## [WHAT IS BEING ASKED]
Every record should be copied exactly, except that pictures are to be omitted.
[RECORDED INFORMATION — start]
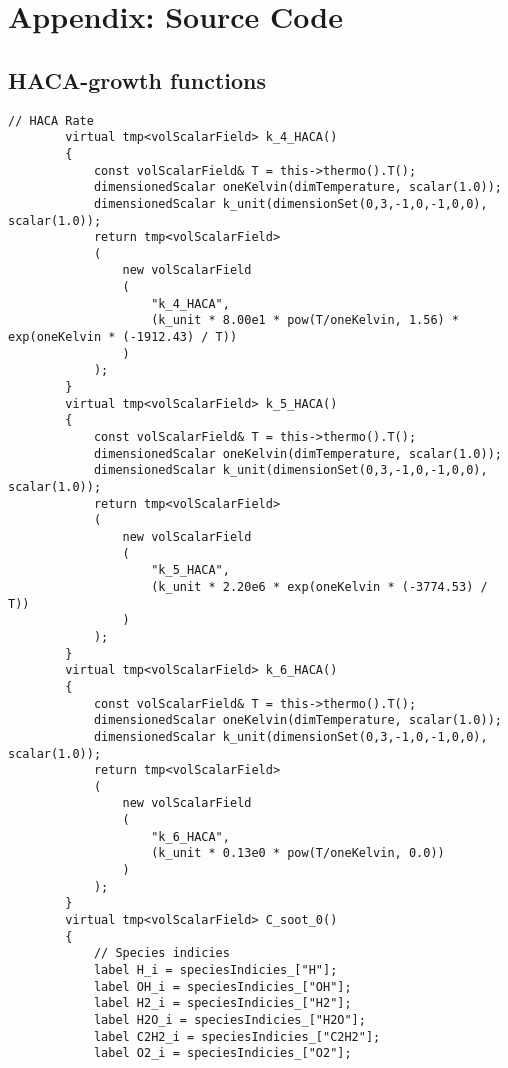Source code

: \chapter{Appendix: Source Code}
\section{HACA-growth functions}
\label{sec:apphaca}

\begin{lstlisting}[style=cpp,title=\texttt{laminarSoot.H},captionpos=t]
        // HACA Rate
        virtual tmp<volScalarField> k_4_HACA()
        {
            const volScalarField& T = this->thermo().T();
            dimensionedScalar oneKelvin(dimTemperature, scalar(1.0));
            dimensionedScalar k_unit(dimensionSet(0,3,-1,0,-1,0,0), scalar(1.0));
            return tmp<volScalarField>
            (
                new volScalarField
                (
                    "k_4_HACA",
                    (k_unit * 8.00e1 * pow(T/oneKelvin, 1.56) * exp(oneKelvin * (-1912.43) / T))
                )
            );
        }
        virtual tmp<volScalarField> k_5_HACA()
        {
            const volScalarField& T = this->thermo().T();
            dimensionedScalar oneKelvin(dimTemperature, scalar(1.0));
            dimensionedScalar k_unit(dimensionSet(0,3,-1,0,-1,0,0), scalar(1.0));
            return tmp<volScalarField>
            (
                new volScalarField
                (
                    "k_5_HACA",
                    (k_unit * 2.20e6 * exp(oneKelvin * (-3774.53) / T))
                )
            );
        } 
        virtual tmp<volScalarField> k_6_HACA()
        {
            const volScalarField& T = this->thermo().T();
            dimensionedScalar oneKelvin(dimTemperature, scalar(1.0));
            dimensionedScalar k_unit(dimensionSet(0,3,-1,0,-1,0,0), scalar(1.0));
            return tmp<volScalarField>
            (
                new volScalarField
                (
                    "k_6_HACA",
                    (k_unit * 0.13e0 * pow(T/oneKelvin, 0.0))
                )
            );
        }       
        virtual tmp<volScalarField> C_soot_0()
        {
            // Species indicies
            label H_i = speciesIndicies_["H"];
            label OH_i = speciesIndicies_["OH"];
            label H2_i = speciesIndicies_["H2"];
            label H2O_i = speciesIndicies_["H2O"];
            label C2H2_i = speciesIndicies_["C2H2"];
            label O2_i = speciesIndicies_["O2"];
            

\end{lstlisting}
[RECORDED INFORMATION — finish]
## [OUTPUT BELOW]
Source code

: \chapter{Appendix: Source Code}
\section{HACA-growth functions}
\label{sec:apphaca}

\begin{lstlisting}[style=cpp,title=\texttt{laminarSoot.H},captionpos=t]
        // HACA Rate
        virtual tmp<volScalarField> k_4_HACA()
        {
            const volScalarField& T = this->thermo().T();
            dimensionedScalar oneKelvin(dimTemperature, scalar(1.0));
            dimensionedScalar k_unit(dimensionSet(0,3,-1,0,-1,0,0), scalar(1.0));
            return tmp<volScalarField>
            (
                new volScalarField
                (
                    "k_4_HACA",
                    (k_unit * 8.00e1 * pow(T/oneKelvin, 1.56) * exp(oneKelvin * (-1912.43) / T))
                )
            );
        }
        virtual tmp<volScalarField> k_5_HACA()
        {
            const volScalarField& T = this->thermo().T();
            dimensionedScalar oneKelvin(dimTemperature, scalar(1.0));
            dimensionedScalar k_unit(dimensionSet(0,3,-1,0,-1,0,0), scalar(1.0));
            return tmp<volScalarField>
            (
                new volScalarField
                (
                    "k_5_HACA",
                    (k_unit * 2.20e6 * exp(oneKelvin * (-3774.53) / T))
                )
            );
        } 
        virtual tmp<volScalarField> k_6_HACA()
        {
            const volScalarField& T = this->thermo().T();
            dimensionedScalar oneKelvin(dimTemperature, scalar(1.0));
            dimensionedScalar k_unit(dimensionSet(0,3,-1,0,-1,0,0), scalar(1.0));
            return tmp<volScalarField>
            (
                new volScalarField
                (
                    "k_6_HACA",
                    (k_unit * 0.13e0 * pow(T/oneKelvin, 0.0))
                )
            );
        }       
        virtual tmp<volScalarField> C_soot_0()
        {
            // Species indicies
            label H_i = speciesIndicies_["H"];
            label OH_i = speciesIndicies_["OH"];
            label H2_i = speciesIndicies_["H2"];
            label H2O_i = speciesIndicies_["H2O"];
            label C2H2_i = speciesIndicies_["C2H2"];
            label O2_i = speciesIndicies_["O2"];
            

\end{lstlisting}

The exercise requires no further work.